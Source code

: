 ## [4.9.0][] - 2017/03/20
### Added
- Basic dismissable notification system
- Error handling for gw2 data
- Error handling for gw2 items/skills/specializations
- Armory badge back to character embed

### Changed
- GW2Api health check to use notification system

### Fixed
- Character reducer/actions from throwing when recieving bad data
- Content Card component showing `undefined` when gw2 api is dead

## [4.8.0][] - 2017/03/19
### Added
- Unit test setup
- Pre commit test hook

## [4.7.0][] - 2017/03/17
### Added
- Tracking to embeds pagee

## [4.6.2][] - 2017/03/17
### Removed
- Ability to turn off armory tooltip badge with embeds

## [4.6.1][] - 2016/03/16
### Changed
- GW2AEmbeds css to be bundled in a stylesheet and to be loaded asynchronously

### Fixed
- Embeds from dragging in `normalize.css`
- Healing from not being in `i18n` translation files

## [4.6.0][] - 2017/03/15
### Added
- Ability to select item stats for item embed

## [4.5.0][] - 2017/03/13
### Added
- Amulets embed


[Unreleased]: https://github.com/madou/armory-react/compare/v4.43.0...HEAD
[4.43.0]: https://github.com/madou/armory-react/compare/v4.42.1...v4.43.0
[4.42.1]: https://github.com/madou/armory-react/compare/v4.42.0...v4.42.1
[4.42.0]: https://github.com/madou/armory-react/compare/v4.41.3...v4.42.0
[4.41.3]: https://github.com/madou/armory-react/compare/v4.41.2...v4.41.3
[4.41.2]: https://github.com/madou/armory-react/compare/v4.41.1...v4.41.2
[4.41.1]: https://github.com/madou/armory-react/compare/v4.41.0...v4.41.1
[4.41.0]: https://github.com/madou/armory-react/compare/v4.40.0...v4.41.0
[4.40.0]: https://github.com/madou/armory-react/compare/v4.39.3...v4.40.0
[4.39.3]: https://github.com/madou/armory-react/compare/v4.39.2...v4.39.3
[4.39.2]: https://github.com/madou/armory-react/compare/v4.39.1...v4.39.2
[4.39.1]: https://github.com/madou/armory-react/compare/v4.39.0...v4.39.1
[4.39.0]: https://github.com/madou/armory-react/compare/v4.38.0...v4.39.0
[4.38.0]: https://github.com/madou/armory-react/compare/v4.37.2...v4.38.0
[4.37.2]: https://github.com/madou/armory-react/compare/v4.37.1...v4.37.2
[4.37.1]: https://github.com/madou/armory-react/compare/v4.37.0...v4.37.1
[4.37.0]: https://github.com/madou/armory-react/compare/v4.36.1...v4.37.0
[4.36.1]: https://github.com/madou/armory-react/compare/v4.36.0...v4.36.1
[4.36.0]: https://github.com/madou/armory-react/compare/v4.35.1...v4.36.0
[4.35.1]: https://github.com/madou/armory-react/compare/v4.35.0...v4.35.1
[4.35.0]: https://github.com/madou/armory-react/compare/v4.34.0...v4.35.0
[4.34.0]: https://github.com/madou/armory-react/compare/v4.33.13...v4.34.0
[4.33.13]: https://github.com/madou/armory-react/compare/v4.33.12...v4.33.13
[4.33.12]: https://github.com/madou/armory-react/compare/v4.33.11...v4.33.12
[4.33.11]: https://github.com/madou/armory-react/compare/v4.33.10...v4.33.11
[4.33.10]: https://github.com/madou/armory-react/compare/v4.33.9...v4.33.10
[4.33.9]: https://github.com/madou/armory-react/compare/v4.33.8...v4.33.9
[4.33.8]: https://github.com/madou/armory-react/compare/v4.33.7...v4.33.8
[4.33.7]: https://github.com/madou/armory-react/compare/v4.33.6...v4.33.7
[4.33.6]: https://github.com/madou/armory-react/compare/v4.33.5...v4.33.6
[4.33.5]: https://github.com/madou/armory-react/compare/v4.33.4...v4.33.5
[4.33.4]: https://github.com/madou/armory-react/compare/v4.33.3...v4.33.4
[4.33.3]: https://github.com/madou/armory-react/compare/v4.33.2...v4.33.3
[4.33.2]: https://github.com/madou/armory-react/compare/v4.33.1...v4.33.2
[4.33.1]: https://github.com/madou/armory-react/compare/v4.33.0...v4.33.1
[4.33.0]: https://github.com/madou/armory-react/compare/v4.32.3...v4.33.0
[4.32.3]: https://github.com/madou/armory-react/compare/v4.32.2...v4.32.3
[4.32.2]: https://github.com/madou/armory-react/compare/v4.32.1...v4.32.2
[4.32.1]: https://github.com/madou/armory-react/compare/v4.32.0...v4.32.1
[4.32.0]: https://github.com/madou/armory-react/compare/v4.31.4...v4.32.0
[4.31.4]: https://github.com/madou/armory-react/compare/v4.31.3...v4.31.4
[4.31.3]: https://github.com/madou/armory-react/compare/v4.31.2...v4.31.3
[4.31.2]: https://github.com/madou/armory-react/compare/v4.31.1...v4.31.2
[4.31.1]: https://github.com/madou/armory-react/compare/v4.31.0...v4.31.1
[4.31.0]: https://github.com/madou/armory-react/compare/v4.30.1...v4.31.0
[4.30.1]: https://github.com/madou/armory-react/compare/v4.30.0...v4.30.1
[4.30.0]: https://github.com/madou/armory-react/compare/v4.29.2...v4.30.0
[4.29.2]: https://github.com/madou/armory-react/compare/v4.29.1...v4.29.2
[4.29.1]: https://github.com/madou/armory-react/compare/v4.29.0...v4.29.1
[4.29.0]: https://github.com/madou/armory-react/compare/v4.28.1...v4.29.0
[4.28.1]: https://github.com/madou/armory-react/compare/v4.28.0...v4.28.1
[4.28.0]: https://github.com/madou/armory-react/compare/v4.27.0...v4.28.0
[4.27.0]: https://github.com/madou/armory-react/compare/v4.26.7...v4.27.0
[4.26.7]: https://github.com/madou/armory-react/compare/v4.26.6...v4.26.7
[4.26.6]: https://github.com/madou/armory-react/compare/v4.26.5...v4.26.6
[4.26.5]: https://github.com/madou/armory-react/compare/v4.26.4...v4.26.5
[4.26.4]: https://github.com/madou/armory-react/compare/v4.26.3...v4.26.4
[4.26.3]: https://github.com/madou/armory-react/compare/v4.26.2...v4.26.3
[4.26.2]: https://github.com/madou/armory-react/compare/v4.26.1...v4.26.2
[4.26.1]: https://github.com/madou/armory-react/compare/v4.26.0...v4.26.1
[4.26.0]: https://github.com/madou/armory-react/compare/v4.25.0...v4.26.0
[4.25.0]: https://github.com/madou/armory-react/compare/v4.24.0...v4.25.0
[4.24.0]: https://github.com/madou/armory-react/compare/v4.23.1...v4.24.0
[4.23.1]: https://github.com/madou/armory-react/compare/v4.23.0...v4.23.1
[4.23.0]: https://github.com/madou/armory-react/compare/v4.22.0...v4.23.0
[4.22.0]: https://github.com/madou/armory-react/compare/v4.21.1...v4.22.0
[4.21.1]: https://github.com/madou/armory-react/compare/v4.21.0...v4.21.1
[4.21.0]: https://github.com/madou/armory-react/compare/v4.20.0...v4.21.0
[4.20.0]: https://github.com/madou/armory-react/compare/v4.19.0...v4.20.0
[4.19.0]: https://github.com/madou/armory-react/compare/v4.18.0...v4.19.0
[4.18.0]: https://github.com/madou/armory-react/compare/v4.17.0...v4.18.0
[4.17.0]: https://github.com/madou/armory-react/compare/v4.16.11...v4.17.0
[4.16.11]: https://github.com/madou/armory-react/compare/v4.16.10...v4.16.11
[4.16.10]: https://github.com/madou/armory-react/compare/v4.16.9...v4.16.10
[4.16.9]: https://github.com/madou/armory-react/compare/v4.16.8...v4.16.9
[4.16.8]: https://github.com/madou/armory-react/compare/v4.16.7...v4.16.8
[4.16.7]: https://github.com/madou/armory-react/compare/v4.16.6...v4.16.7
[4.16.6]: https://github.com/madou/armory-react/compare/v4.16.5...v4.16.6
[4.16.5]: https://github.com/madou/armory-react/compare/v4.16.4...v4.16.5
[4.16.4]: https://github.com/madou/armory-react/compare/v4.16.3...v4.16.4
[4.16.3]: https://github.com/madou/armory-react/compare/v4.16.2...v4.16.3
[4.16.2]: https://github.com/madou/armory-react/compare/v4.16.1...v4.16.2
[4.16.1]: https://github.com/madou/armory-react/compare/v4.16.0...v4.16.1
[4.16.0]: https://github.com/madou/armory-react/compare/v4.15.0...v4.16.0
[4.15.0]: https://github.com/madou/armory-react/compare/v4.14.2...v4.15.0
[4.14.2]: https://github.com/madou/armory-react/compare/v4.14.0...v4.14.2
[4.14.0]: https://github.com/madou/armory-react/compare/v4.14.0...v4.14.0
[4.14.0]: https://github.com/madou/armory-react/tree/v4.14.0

**REQUIRED ACTION**
Exact reproduction is required: output the lines from the start of the entries above through the line with "- Ability to select item stats for item embed".

**PROBLEM SOLUTION**
Source code

: ## [4.9.0][] - 2017/03/20
### Added
- Basic dismissable notification system
- Error handling for gw2 data
- Error handling for gw2 items/skills/specializations
- Armory badge back to character embed

### Changed
- GW2Api health check to use notification system

### Fixed
- Character reducer/actions from throwing when recieving bad data
- Content Card component showing `undefined` when gw2 api is dead

## [4.8.0][] - 2017/03/19
### Added
- Unit test setup
- Pre commit test hook

## [4.7.0][] - 2017/03/17
### Added
- Tracking to embeds pagee

## [4.6.2][] - 2017/03/17
### Removed
- Ability to turn off armory tooltip badge with embeds

## [4.6.1][] - 2016/03/16
### Changed
- GW2AEmbeds css to be bundled in a stylesheet and to be loaded asynchronously

### Fixed
- Embeds from dragging in `normalize.css`
- Healing from not being in `i18n` translation files

## [4.6.0][] - 2017/03/15
### Added
- Ability to select item stats for item embed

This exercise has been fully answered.